Dataset entries:
==*==
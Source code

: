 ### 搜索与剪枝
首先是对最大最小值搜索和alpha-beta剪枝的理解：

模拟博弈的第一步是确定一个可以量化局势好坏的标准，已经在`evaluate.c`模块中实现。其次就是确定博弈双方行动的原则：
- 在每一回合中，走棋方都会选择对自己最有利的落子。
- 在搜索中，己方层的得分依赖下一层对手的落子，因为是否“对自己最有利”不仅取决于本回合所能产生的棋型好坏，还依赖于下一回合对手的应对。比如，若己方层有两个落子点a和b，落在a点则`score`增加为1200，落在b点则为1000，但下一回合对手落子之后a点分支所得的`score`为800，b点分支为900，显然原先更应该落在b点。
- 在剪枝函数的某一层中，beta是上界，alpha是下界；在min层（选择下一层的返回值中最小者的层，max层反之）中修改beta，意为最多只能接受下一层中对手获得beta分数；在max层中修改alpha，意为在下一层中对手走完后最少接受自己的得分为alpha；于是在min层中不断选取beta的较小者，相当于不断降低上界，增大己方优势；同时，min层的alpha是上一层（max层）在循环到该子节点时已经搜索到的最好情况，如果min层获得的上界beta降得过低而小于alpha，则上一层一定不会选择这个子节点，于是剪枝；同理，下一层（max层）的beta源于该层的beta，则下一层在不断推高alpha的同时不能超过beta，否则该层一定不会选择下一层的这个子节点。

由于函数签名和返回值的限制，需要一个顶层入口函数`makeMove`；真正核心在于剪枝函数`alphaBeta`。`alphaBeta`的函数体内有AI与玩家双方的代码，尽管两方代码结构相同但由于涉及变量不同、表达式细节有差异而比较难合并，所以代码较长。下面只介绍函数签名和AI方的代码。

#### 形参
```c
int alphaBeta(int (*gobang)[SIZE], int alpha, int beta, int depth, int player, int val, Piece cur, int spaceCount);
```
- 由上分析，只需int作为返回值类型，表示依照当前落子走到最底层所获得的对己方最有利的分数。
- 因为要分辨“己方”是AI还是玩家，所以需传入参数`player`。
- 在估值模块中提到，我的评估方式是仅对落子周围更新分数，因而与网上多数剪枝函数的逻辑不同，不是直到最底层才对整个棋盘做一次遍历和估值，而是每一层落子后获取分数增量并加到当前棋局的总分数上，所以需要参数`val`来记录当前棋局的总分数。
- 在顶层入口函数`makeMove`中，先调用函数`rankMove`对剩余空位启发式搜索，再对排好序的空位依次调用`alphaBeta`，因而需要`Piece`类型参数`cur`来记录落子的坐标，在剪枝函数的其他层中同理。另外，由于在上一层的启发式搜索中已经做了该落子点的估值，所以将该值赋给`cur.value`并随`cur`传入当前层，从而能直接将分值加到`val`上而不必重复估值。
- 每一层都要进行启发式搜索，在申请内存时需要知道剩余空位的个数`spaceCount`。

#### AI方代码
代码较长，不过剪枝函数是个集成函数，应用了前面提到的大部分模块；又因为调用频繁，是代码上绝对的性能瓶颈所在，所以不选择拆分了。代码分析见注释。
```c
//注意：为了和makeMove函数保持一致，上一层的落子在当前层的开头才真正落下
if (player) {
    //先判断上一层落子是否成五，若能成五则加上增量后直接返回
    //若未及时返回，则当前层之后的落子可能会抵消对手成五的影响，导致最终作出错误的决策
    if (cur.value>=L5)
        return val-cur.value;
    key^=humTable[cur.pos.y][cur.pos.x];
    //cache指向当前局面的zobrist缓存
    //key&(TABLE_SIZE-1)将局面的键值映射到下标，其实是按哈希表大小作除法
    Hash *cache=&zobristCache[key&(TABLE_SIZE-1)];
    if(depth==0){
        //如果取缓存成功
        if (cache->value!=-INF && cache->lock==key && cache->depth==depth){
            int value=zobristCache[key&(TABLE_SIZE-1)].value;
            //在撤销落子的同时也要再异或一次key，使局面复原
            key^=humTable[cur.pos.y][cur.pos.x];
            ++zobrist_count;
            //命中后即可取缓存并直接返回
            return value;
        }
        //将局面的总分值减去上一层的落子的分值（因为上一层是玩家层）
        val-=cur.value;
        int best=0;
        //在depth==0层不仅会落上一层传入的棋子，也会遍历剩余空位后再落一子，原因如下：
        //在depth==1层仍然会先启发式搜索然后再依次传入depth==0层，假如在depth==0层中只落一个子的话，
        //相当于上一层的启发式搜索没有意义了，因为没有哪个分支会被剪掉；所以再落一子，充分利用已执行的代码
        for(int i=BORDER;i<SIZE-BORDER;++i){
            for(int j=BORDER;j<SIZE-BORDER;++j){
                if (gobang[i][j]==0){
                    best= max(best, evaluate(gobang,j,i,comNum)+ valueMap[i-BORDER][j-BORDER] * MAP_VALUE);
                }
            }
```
==*==
[YOUR OBJECTIVE]
Copy out every line of the data where the word "alphaBeta" occurs.

[RESPONSE TO THIS EXERCISE]
由于函数签名和返回值的限制，需要一个顶层入口函数`makeMove`；真正核心在于剪枝函数`alphaBeta`。`alphaBeta`的函数体内有AI与玩家双方的代码，尽管两方代码结构相同但由于涉及变量不同、表达式细节有差异而比较难合并，所以代码较长。下面只介绍函数签名和AI方的代码。
int alphaBeta(int (*gobang)[SIZE], int alpha, int beta, int depth, int player, int val, Piece cur, int spaceCount);
- 在顶层入口函数`makeMove`中，先调用函数`rankMove`对剩余空位启发式搜索，再对排好序的空位依次调用`alphaBeta`，因而需要`Piece`类型参数`cur`来记录落子的坐标，在剪枝函数的其他层中同理。另外，由于在上一层的启发式搜索中已经做了该落子点的估值，所以将该值赋给`cur.value`并随`cur`传入当前层，从而能直接将分值加到`val`上而不必重复估值。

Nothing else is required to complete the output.